[Collection entries]

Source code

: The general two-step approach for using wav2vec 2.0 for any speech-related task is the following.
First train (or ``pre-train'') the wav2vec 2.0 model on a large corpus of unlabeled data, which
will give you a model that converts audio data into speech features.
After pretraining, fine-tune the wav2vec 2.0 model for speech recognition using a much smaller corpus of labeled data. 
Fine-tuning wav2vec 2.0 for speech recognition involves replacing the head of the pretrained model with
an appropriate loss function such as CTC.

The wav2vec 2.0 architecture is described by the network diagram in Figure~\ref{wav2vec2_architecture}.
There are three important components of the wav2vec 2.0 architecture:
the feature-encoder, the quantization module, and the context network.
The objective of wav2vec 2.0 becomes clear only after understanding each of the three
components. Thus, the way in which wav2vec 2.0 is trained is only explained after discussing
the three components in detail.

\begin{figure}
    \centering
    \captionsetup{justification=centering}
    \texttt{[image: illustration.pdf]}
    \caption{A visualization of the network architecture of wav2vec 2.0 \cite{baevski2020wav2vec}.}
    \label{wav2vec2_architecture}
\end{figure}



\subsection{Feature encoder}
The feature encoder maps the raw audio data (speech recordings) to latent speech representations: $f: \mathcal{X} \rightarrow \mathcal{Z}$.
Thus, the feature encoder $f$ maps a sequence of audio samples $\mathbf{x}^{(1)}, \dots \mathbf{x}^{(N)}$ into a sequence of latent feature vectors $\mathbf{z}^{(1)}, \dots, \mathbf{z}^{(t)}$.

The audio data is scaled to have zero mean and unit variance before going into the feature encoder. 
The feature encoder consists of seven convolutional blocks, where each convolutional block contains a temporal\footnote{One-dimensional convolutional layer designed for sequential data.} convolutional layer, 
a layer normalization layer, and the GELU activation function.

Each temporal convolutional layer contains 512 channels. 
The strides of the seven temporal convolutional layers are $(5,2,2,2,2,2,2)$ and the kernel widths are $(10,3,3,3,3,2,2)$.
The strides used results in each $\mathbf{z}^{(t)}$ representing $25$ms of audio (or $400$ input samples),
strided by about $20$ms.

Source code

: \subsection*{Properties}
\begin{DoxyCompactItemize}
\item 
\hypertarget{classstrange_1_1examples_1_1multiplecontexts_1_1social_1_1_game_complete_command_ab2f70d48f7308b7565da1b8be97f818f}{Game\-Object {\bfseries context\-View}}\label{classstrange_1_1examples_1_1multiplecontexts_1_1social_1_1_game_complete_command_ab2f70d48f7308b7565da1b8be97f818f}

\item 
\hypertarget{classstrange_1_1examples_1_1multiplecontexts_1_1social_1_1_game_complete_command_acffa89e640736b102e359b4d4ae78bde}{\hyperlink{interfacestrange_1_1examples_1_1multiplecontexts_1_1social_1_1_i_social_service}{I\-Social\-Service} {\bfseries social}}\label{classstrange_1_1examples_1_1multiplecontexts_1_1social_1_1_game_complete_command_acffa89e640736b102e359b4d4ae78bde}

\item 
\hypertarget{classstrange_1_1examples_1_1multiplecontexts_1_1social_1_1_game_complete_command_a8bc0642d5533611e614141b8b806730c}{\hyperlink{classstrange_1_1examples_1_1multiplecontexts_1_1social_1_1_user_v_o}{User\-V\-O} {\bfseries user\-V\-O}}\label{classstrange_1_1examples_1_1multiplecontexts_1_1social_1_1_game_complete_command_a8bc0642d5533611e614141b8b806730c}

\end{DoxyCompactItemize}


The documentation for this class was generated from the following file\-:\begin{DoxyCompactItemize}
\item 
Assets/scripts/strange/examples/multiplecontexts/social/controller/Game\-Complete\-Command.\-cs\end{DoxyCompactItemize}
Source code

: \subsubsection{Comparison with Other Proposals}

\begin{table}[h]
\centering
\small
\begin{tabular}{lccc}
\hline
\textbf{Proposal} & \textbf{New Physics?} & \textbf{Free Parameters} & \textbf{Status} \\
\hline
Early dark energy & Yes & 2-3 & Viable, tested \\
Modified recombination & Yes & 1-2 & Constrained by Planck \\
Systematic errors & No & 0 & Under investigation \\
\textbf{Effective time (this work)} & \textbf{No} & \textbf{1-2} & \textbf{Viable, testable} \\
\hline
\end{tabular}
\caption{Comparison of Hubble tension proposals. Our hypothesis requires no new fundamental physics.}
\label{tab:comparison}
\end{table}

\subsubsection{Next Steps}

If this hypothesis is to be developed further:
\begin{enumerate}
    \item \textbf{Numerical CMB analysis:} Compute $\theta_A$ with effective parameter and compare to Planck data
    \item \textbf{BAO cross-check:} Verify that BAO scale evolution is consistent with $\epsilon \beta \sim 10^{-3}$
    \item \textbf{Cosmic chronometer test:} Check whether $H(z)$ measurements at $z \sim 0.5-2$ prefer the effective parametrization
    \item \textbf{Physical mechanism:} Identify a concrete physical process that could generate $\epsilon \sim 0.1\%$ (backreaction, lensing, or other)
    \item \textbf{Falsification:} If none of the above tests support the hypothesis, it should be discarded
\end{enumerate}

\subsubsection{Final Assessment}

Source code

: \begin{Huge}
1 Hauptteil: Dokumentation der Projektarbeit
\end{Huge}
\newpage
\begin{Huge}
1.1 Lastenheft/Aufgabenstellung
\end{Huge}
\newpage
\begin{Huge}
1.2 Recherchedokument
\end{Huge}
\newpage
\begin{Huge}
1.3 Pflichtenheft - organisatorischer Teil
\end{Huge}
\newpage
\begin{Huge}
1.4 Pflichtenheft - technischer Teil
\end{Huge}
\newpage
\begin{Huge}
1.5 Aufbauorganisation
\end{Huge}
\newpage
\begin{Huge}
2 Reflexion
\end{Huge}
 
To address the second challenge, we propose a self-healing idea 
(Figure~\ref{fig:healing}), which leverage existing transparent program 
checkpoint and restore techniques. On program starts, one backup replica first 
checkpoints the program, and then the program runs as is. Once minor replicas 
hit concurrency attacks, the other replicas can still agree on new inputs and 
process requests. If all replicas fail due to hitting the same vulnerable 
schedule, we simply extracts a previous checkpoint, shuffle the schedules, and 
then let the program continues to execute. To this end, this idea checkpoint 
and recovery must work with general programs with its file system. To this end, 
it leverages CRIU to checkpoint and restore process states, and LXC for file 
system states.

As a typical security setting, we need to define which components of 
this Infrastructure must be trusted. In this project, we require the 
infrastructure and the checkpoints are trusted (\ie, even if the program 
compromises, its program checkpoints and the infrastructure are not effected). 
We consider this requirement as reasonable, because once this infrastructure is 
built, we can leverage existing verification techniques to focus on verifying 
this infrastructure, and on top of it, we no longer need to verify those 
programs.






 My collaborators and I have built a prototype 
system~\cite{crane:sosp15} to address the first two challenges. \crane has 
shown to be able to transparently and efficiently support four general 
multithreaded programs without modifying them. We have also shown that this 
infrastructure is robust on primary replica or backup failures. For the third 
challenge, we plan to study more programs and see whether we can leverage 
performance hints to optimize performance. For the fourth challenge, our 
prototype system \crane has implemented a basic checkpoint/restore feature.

> **Problem details**
Reproduce all the records precisely.

> **Result of this task**
Source code

: The general two-step approach for using wav2vec 2.0 for any speech-related task is the following.
First train (or ``pre-train'') the wav2vec 2.0 model on a large corpus of unlabeled data, which
will give you a model that converts audio data into speech features.
After pretraining, fine-tune the wav2vec 2.0 model for speech recognition using a much smaller corpus of labeled data. 
Fine-tuning wav2vec 2.0 for speech recognition involves replacing the head of the pretrained model with
an appropriate loss function such as CTC.

The wav2vec 2.0 architecture is described by the network diagram in Figure~\ref{wav2vec2_architecture}.
There are three important components of the wav2vec 2.0 architecture:
the feature-encoder, the quantization module, and the context network.
The objective of wav2vec 2.0 becomes clear only after understanding each of the three
components. Thus, the way in which wav2vec 2.0 is trained is only explained after discussing
the three components in detail.

\begin{figure}
    \centering
    \captionsetup{justification=centering}
    \texttt{[image: illustration.pdf]}
    \caption{A visualization of the network architecture of wav2vec 2.0 \cite{baevski2020wav2vec}.}
    \label{wav2vec2_architecture}
\end{figure}



\subsection{Feature encoder}
The feature encoder maps the raw audio data (speech recordings) to latent speech representations: $f: \mathcal{X} \rightarrow \mathcal{Z}$.
Thus, the feature encoder $f$ maps a sequence of audio samples $\mathbf{x}^{(1)}, \dots \mathbf{x}^{(N)}$ into a sequence of latent feature vectors $\mathbf{z}^{(1)}, \dots, \mathbf{z}^{(t)}$.

The audio data is scaled to have zero mean and unit variance before going into the feature encoder. 
The feature encoder consists of seven convolutional blocks, where each convolutional block contains a temporal\footnote{One-dimensional convolutional layer designed for sequential data.} convolutional layer, 
a layer normalization layer, and the GELU activation function.

Each temporal convolutional layer contains 512 channels. 
The strides of the seven temporal convolutional layers are $(5,2,2,2,2,2,2)$ and the kernel widths are $(10,3,3,3,3,2,2)$.
The strides used results in each $\mathbf{z}^{(t)}$ representing $25$ms of audio (or $400$ input samples),
strided by about $20$ms.

Source code

: \subsection*{Properties}
\begin{DoxyCompactItemize}
\item 
\hypertarget{classstrange_1_1examples_1_1multiplecontexts_1_1social_1_1_game_complete_command_ab2f70d48f7308b7565da1b8be97f818f}{Game\-Object {\bfseries context\-View}}\label{classstrange_1_1examples_1_1multiplecontexts_1_1social_1_1_game_complete_command_ab2f70d48f7308b7565da1b8be97f818f}

\item 
\hypertarget{classstrange_1_1examples_1_1multiplecontexts_1_1social_1_1_game_complete_command_acffa89e640736b102e359b4d4ae78bde}{\hyperlink{interfacestrange_1_1examples_1_1multiplecontexts_1_1social_1_1_i_social_service}{I\-Social\-Service} {\bfseries social}}\label{classstrange_1_1examples_1_1multiplecontexts_1_1social_1_1_game_complete_command_acffa89e640736b102e359b4d4ae78bde}

\item 
\hypertarget{classstrange_1_1examples_1_1multiplecontexts_1_1social_1_1_game_complete_command_a8bc0642d5533611e614141b8b806730c}{\hyperlink{classstrange_1_1examples_1_1multiplecontexts_1_1social_1_1_user_v_o}{User\-V\-O} {\bfseries user\-V\-O}}\label{classstrange_1_1examples_1_1multiplecontexts_1_1social_1_1_game_complete_command_a8bc0642d5533611e614141b8b806730c}

\end{DoxyCompactItemize}


The documentation for this class was generated from the following file\-:\begin{DoxyCompactItemize}
\item 
Assets/scripts/strange/examples/multiplecontexts/social/controller/Game\-Complete\-Command.\-cs\end{DoxyCompactItemize}
Source code

: \subsubsection{Comparison with Other Proposals}

\begin{table}[h]
\centering
\small
\begin{tabular}{lccc}
\hline
\textbf{Proposal} & \textbf{New Physics?} & \textbf{Free Parameters} & \textbf{Status} \\
\hline
Early dark energy & Yes & 2-3 & Viable, tested \\
Modified recombination & Yes & 1-2 & Constrained by Planck \\
Systematic errors & No & 0 & Under investigation \\
\textbf{Effective time (this work)} & \textbf{No} & \textbf{1-2} & \textbf{Viable, testable} \\
\hline
\end{tabular}
\caption{Comparison of Hubble tension proposals. Our hypothesis requires no new fundamental physics.}
\label{tab:comparison}
\end{table}

\subsubsection{Next Steps}

If this hypothesis is to be developed further:
\begin{enumerate}
    \item \textbf{Numerical CMB analysis:} Compute $\theta_A$ with effective parameter and compare to Planck data
    \item \textbf{BAO cross-check:} Verify that BAO scale evolution is consistent with $\epsilon \beta \sim 10^{-3}$
    \item \textbf{Cosmic chronometer test:} Check whether $H(z)$ measurements at $z \sim 0.5-2$ prefer the effective parametrization
    \item \textbf{Physical mechanism:} Identify a concrete physical process that could generate $\epsilon \sim 0.1\%$ (backreaction, lensing, or other)
    \item \textbf{Falsification:} If none of the above tests support the hypothesis, it should be discarded
\end{enumerate}

\subsubsection{Final Assessment}

Source code

: \begin{Huge}
1 Hauptteil: Dokumentation der Projektarbeit
\end{Huge}
\newpage
\begin{Huge}
1.1 Lastenheft/Aufgabenstellung
\end{Huge}
\newpage
\begin{Huge}
1.2 Recherchedokument
\end{Huge}
\newpage
\begin{Huge}
1.3 Pflichtenheft - organisatorischer Teil
\end{Huge}
\newpage
\begin{Huge}
1.4 Pflichtenheft - technischer Teil
\end{Huge}
\newpage
\begin{Huge}
1.5 Aufbauorganisation
\end{Huge}
\newpage
\begin{Huge}
2 Reflexion
\end{Huge}
 
To address the second challenge, we propose a self-healing idea 
(Figure~\ref{fig:healing}), which leverage existing transparent program 
checkpoint and restore techniques. On program starts, one backup replica first 
checkpoints the program, and then the program runs as is. Once minor replicas 
hit concurrency attacks, the other replicas can still agree on new inputs and 
process requests. If all replicas fail due to hitting the same vulnerable 
schedule, we simply extracts a previous checkpoint, shuffle the schedules, and 
then let the program continues to execute. To this end, this idea checkpoint 
and recovery must work with general programs with its file system. To this end, 
it leverages CRIU to checkpoint and restore process states, and LXC for file 
system states.

As a typical security setting, we need to define which components of 
this Infrastructure must be trusted. In this project, we require the 
infrastructure and the checkpoints are trusted (\ie, even if the program 
compromises, its program checkpoints and the infrastructure are not effected). 
We consider this requirement as reasonable, because once this infrastructure is 
built, we can leverage existing verification techniques to focus on verifying 
this infrastructure, and on top of it, we no longer need to verify those 
programs.






 My collaborators and I have built a prototype 
system~\cite{crane:sosp15} to address the first two challenges. \crane has 
shown to be able to transparently and efficiently support four general 
multithreaded programs without modifying them. We have also shown that this 
infrastructure is robust on primary replica or backup failures. For the third 
challenge, we plan to study more programs and see whether we can leverage 
performance hints to optimize performance. For the fourth challenge, our 
prototype system \crane has implemented a basic checkpoint/restore feature.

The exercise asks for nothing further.